Scrolling down, in Nairobi,8.2% of adults have functional difficulties, while in the —— 16.7% have difficulties in the Migori region. There is some variation in the share of adults with difficulties across regions.
So, what are these implications, implications of these results.
For policy and research. So for policy disability rights as per the CRPD need to be uphold within countries in all regions, districts and villages.
Local policy making in general, or insect tors from education to poverty reduction needs to be inclusive of people with disabilities.
And take into account disability inequalities across and within geographies.
So we need more research as well on the variation of the share of persons with functional difficulties within countries to find out the extent to which demographic factors, resources, and environmental factors contribute to the variation.
Last but not least I will share in findings on disability gaps so that is inequalities, that we find when analyzing disability disaggravated indicators. So, we calculated the share of persons with who are multi dimensionally poor, that means persons who experience several deprivations such as having low educational attainment, not being employed, not having adequate living conditions, such as having poor quality flooring or not having electricity.
The multi dimensional poverty rate among persons with functional difficulties in the 15 countries is consistently high, so meaning above 50% at both national and regional levels.
And we find association between multi dimensional poverty and degree of functional difficulties in all the countries so in other words, persons with some difficulty have higher poverty head counts than persons with no difficulty, but lower rates of multidimensional poverty than persons with at least a lot of difficulty.

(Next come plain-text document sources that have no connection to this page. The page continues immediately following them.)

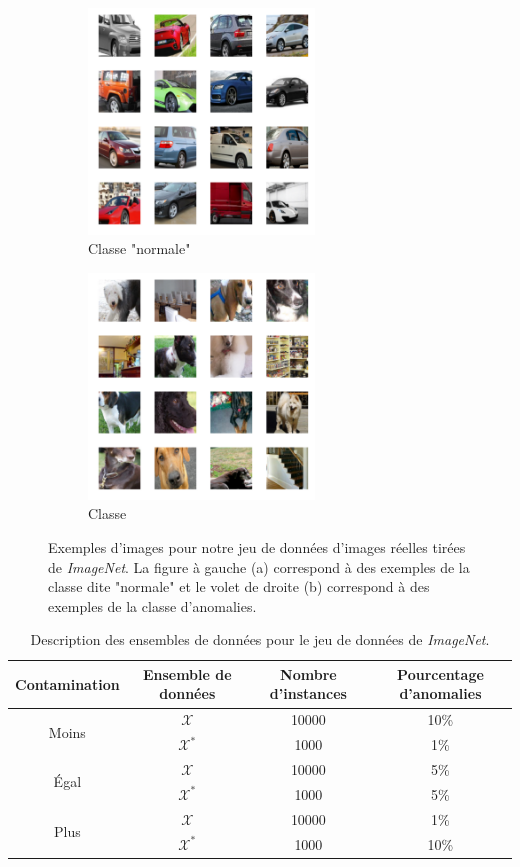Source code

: \begin{figure}[htb]
	\centering
	\begin{subfigure}{6cm}
		\centering\includegraphics[width=6cm]{images/imagenet-inliers}
		\caption{Classe "normale"}
	\end{subfigure}
	\begin{subfigure}{6cm}
		\centering\includegraphics[width=6cm]{images/imagenet-outliers}
		\caption{Classe \DIFdelbeginFL {}\DIFdelendFL \DIFaddbeginFL {}\DIFaddendFL }
	\end{subfigure}
	\caption{Exemples d'images pour notre jeu de données d'images réelles tirées de \textit{ImageNet}. La figure à gauche (a) correspond à des exemples de la classe dite "normale" et le volet de droite (b) correspond à des exemples de la classe d'anomalies.}
	\label{fig:imagenet}
\end{figure}

\begin{table}[h]
	\centering
	\caption{Description des \DIFdelbeginFL {}\DIFdelendFL \DIFaddbeginFL {}\DIFaddendFL ensembles de données pour le jeu de données de \textit{ImageNet}.}
	\begin{tabular}{| c | c | c | c |}
		\hline
		\rowcolor{Gray}
		Contamination & Ensemble de données  & Nombre d'instances & Pourcentage d'anomalies  \\
		\hline
		\multirow{2}{*}{Moins} 
		& $\mathcal{X}$ & 10000 & 10\%  \\
		& $\mathcal{X^*}$  & 1000 & 1\%  \\ 
		\midrule
		\multirow{2}{*}{Égal} 
		& $\mathcal{X}$ & 10000 & 5\%  \\
		& $\mathcal{X^*}$  & 1000 & 5\%  \\ 
		\midrule
		\multirow{2}{*}{Plus} 
		& $\mathcal{X}$ & 10000 & 1\%  \\
		& $\mathcal{X^*}$  & 1000 & 10\%  \\ 
		\midrule
	\end{tabular}
	\label{tab:dataset1}
\end{table}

So I will just show you another map for —— analysis for Guatemala these maps represent the multi dimensional poverty rates the map to the left is the multi dimensional poverty rate of persons with disabilities in the middle it is for persons with some difficulty, and then to the right is for persons with at least a lot of difficulty.
So, the darker colors in the map in the middle and to the right illustrate how multi dimensional poverty is more common as a degree of functional difficulty increases.
So, this pattern is found for all regions of Guatemala, including in remote regions in the north.
But we also find it at the more local level when we do the analysis at the municipality level as I want to highlight briefly here on these maps.
So, in addition we find that among people with disabilities, adults and people in rural areas have average higher multi dimensional poverty head counts, many adults and people in urban areas respectively. For some indicators results suggest that disability gaps are consistently experienced.
Across and within countries. So that is for educational attainment, multi dimensional poverty for other indicators such as having safely managed water in house hold results do vary within and across countries and so perhaps here national estimates can hide a lot of variation within countries.
So, I will conclude with some implications of these results in relation to inequalities people with disabilities experience.
So, we need more research and data analysis, including mapping exercises to zoom in on the rights of persons with disabilities at the local level.
The barriers, people with disabilities face and the resources they have such as access to assistive technology and information vary across geographies and may contribute to diverse inequality.
Human rights outcomes within countries so understanding the drivers of inequality as well as enablers of inclusion is important to inform policies and reduce disability gaps.
Then finally, policies, programs and practices, no matter where they take place within a country, need to be inclusive of people with disabilities. At both national and subnational levels, people with disabilities and their representative organizations should be included in the policy making.
So, thank you very much. That was a little longer than planned, but thank you so much!